A level-funded health plan is a hybrid model that combines the best features of traditional insurance with modern cost-control strategies. You get the financial protection and predictable monthly payments of a fully insured plan, plus the flexibility and potential savings of a self-funded approach. Instead of paying premiums to your insurance carrier and hoping for the best, you gain transparency into your healthcare spending.

This model matters now more than ever. Health insurance premiums keep climbing, pushing employers to make difficult choices about employee benefits. The average premium for family coverage increased 6% in the last year and 26% over the last five years. That steady rise has many employers searching for alternatives.

Level-funded plans are a solution. Understanding these plans compared to traditional fully insured and self-funded options helps you make a confident, cost-effective decision for your business.
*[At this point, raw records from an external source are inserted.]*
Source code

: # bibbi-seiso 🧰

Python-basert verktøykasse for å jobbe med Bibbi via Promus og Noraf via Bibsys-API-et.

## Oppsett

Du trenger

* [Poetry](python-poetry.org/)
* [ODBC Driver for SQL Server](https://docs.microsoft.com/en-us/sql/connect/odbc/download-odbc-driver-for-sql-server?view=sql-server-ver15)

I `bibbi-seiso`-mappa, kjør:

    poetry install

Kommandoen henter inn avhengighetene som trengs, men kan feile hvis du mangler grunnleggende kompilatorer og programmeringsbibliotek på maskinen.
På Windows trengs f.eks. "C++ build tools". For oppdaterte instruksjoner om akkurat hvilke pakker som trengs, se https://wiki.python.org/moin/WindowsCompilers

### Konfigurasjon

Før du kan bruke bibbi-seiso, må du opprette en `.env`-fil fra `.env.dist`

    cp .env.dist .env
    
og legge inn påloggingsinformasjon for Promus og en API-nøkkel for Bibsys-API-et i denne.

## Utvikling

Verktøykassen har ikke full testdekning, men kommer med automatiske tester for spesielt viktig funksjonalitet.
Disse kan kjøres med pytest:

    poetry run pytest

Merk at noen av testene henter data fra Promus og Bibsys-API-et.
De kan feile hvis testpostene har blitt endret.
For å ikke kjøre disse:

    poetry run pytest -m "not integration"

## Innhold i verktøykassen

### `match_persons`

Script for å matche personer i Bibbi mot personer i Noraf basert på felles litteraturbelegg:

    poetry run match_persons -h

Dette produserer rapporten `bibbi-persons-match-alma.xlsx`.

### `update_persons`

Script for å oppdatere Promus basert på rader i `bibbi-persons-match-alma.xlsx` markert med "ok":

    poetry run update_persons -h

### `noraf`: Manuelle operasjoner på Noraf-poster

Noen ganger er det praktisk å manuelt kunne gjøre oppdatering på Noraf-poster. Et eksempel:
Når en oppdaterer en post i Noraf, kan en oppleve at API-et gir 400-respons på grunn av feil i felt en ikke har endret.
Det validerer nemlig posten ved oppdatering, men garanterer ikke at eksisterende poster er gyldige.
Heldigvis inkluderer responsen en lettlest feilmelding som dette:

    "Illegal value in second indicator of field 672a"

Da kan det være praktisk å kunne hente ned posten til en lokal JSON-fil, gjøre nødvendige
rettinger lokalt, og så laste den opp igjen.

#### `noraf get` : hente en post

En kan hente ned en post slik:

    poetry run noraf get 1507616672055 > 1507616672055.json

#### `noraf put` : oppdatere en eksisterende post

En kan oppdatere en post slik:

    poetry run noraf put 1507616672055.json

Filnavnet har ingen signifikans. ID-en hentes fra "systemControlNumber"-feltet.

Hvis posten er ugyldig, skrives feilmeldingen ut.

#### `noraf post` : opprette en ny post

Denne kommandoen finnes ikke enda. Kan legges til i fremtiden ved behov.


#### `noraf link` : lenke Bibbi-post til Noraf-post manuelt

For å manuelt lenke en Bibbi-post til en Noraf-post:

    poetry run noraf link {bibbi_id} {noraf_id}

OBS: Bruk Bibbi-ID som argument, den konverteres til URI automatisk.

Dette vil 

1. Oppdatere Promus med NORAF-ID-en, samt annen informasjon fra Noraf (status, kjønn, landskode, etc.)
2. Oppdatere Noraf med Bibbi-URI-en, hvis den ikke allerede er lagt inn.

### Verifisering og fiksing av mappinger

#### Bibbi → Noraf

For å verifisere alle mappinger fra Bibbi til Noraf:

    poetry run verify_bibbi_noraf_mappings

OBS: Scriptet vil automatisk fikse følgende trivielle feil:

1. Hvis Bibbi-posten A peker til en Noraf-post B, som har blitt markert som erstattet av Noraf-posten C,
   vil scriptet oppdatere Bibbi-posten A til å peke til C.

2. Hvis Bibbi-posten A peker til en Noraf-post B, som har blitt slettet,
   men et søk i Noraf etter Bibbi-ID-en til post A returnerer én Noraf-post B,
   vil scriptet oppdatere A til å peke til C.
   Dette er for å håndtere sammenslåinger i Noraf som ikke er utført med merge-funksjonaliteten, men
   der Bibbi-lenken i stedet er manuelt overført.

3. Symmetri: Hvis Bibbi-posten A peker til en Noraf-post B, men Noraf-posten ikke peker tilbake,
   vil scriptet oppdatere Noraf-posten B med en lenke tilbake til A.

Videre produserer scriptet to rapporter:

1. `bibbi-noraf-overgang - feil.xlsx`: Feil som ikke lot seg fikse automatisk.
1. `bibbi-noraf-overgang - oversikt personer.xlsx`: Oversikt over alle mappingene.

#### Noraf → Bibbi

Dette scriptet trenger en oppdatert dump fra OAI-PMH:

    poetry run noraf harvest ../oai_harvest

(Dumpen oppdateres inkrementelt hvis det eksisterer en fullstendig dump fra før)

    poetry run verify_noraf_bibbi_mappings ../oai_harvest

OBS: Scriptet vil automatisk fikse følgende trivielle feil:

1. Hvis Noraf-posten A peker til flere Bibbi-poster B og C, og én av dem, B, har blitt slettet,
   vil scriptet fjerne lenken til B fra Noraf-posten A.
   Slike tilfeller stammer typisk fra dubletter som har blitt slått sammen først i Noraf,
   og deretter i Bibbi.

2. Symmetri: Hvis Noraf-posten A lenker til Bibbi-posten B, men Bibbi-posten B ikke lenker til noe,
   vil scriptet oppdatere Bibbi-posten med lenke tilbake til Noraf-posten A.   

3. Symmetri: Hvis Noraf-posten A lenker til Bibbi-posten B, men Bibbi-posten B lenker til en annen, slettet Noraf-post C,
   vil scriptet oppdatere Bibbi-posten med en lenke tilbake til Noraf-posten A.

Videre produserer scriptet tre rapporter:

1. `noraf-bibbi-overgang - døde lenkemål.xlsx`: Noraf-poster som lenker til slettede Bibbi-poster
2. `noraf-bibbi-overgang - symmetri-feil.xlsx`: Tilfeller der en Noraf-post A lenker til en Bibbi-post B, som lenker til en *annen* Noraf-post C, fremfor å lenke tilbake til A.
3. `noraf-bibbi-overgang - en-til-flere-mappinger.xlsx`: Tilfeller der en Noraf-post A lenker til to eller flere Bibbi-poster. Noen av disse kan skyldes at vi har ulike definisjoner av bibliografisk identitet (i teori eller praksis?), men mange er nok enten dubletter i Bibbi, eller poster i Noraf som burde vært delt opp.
Understanding the Level-Funded Hybrid Model

Level-funded health insurance blends two traditional approaches into a single, more flexible option. You make consistent monthly payments similar to traditional insurance, but gain access to your own claims data and the possibility of getting money back if your employees use less healthcare than projected.

Level-funded plans have become popular among smaller organizations because employers can reduce healthcare expenses while maintaining high-quality coverage for employees. Rather than handing over premium dollars to health insurers with no visibility into spend, you can see exactly what drives costs within your organization.

The 3 Funding Models Compared

Level-funded health plans fall between traditional and self-funded health insurance funding options. Three main models exist, each with distinct characteristics regarding who bears financial risk, how much flexibility you have, and what your monthly costs look like.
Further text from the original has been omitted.